質問

本年(令和2年)4月1日から改正民法(債権法)が施行されます。本改正では個人保証人保護のための制度が新設されると聞きました。その内容はどのようなものでしょうか。

回答

個人保証人は、経営者個人がその経営する法人を保証するような場合に、保証債務が過大になりやすいため、一貫して保証人保護の方向で法改正がされてきました。たとえば、平成16年の民法改正では、貸金等債務についての個人根保証(貸金等根保証契約)について極度額の定めがなければ契約を無効とすることとしましたが、今回の民法(債権法)改正では極度額の定めを要する契約の対象を個人根保証全般に拡大しました(改正民法465条の2第1項、2項)。

このように今回の民法(債権法)改正では、従来の保証人保護の制度の拡充をはかるほか、保護を進めるために新設された制度があります。

1 保証意思確認規定の新設

個人保証については、保証人になろうとする者が主債務者との関係性からリスクを深く検討せずに安易に締結しがちであることから、改正法はそのリスクを検討したうえで保証人になろうとする保証意思を確認する制度を設けました。

保証人になろうとする者が個人である場合、事業のために負担した貸金等債務を主債務とする保証契約または主債務の範囲に事業のために負担する貸金等債務が含まれる根保証契約は、その契約に先立ち契約締結前一か月以内に作成された公正証書で保証人になろうとする者が保証債務を履行する意思を表示していなければ契約の効力を生じないとしました(改正民法465条の6第1項、3項)。この場合の公正証書を「保証意思宣明公正証書」と呼びます。

もっとも、担保となる資産が乏しい中小企業が資金調達するには、経営者や経営者の親族、支援者など第三者の個人保証がなければ融資を受けることができない場合もある実情に配慮し、改正法は保証意思確認の適用除外規定を設け、保証人になろうとする者が次に挙げる者に該当する場合には、保証契約を締結する際に保証意思宣明公正証書を作成しなくても保証契約が有効に成立することとしています。

まず、主債務者が法人である場合のその理事、取締役、執行役またはこれらに準ずる者が保証人になる場合です(改正民法465条の9第1号)。
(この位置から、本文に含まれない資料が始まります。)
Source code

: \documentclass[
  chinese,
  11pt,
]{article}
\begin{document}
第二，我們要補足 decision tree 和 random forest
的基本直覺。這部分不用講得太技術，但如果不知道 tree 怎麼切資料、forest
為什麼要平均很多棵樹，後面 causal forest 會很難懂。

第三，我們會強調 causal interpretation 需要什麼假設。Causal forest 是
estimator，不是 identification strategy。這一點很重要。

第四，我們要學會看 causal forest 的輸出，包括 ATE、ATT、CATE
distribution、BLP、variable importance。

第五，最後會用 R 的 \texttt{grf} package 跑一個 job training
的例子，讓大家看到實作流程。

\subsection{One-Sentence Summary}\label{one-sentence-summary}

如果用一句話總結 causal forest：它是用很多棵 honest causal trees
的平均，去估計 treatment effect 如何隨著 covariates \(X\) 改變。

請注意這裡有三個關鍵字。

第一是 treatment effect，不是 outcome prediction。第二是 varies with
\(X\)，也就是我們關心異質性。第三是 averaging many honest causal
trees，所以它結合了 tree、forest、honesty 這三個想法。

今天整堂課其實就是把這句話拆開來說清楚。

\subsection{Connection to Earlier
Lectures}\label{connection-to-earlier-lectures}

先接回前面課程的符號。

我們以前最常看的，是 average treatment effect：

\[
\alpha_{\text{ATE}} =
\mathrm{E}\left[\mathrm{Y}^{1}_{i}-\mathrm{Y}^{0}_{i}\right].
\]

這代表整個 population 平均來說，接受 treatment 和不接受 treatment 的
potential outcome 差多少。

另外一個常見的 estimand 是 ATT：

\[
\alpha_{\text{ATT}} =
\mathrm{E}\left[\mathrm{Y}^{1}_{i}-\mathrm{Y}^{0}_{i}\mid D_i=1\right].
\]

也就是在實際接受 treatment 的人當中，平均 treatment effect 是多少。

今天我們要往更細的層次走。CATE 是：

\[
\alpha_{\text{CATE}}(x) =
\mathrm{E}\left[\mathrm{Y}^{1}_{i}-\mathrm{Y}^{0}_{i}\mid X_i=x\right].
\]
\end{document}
次に、主債務者が法人である場合であって、(1)主債務者の総株主の議決権(株主総会において決議をすることができる事項の全部につき議決権を行使することができない株式についての議決権を除く)の過半数を有する者、(2)主債務者の総株主の議決権の過半数を他の株式会社が有する場合における当該他の株式会社の総株主の議決権の過半数を有する者、(3)主債務者の総株主の議決権の過半数を他の株式会社及び当該他の株式会社の総株主の議決権の過半数を有する者が有する場合における当該他の株式会社の総株主の議決権の過半数を有する者、(4)株式会社以外の法人が主債務者である場合における前記(1)~(3)に掲げる者に準ずる者の4通りの者が保証人になる場合です(同2号)。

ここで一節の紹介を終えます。